● INSTRUCTIONS FOR THE TASK
Look through the data below. Collect every line where the word "Support" occurs.

(Beginning of SOURCE MATERIAL)

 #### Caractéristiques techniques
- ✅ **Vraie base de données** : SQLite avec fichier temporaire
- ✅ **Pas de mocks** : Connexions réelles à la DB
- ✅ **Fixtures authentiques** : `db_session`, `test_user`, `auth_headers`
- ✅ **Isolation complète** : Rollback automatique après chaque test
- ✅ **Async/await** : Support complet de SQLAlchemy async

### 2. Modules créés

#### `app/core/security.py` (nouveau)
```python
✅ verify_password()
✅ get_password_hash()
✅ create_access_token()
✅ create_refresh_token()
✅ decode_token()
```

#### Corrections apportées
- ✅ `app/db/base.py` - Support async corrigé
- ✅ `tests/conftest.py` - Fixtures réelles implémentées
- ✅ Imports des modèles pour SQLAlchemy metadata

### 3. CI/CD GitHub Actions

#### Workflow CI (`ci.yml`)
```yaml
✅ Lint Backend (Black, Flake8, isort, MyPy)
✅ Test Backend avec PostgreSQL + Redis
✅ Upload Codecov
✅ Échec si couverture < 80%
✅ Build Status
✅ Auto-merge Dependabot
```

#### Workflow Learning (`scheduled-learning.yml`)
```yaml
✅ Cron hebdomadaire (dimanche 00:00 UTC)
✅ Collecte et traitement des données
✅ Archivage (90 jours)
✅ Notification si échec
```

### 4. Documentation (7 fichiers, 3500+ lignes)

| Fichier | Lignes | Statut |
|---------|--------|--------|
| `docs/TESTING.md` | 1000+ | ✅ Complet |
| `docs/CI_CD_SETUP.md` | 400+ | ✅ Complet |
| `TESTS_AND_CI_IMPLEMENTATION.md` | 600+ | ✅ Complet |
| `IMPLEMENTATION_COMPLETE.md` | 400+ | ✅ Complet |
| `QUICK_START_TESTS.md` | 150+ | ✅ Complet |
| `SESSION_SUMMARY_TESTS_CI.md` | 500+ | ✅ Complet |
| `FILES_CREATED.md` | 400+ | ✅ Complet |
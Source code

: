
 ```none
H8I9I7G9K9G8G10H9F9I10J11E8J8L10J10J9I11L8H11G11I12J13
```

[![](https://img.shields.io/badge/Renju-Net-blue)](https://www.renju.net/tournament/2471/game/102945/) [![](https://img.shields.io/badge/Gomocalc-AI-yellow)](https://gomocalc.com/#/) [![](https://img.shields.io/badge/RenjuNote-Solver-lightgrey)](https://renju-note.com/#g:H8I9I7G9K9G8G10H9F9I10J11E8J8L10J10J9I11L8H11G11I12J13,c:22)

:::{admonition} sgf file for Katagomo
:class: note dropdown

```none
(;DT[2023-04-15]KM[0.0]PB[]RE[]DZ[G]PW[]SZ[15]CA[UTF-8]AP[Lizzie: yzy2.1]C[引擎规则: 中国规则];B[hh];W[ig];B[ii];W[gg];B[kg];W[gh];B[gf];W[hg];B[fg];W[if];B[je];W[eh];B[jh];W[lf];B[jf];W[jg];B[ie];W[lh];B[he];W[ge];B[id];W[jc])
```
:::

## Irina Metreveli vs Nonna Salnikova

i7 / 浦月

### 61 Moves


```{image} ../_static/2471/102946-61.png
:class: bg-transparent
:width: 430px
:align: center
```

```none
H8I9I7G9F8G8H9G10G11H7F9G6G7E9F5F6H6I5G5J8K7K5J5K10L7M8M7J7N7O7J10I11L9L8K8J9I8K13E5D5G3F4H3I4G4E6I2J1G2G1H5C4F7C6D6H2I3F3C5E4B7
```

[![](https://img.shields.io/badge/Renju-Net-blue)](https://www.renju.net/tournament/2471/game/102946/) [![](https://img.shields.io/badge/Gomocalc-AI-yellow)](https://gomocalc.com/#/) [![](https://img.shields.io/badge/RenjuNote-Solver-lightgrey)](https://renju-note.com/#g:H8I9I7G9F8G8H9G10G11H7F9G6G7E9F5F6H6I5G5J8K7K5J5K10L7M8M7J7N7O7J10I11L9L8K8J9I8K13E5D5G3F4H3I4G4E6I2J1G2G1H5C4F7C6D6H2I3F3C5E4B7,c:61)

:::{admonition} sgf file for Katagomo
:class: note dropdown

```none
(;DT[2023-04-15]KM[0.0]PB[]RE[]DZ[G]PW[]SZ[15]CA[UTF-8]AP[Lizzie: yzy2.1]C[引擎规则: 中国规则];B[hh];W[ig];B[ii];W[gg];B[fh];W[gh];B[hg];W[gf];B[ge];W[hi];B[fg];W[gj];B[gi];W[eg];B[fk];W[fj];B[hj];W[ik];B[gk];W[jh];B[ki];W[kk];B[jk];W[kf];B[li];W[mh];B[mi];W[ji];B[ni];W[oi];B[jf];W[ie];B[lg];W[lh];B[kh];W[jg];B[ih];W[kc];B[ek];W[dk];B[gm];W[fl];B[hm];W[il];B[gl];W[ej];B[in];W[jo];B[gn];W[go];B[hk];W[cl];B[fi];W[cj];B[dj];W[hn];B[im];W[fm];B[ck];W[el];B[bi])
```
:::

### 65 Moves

(End of SOURCE MATERIAL)

● ANSWER SPACE
- ✅ **Async/await** : Support complet de SQLAlchemy async
- ✅ `app/db/base.py` - Support async corrigé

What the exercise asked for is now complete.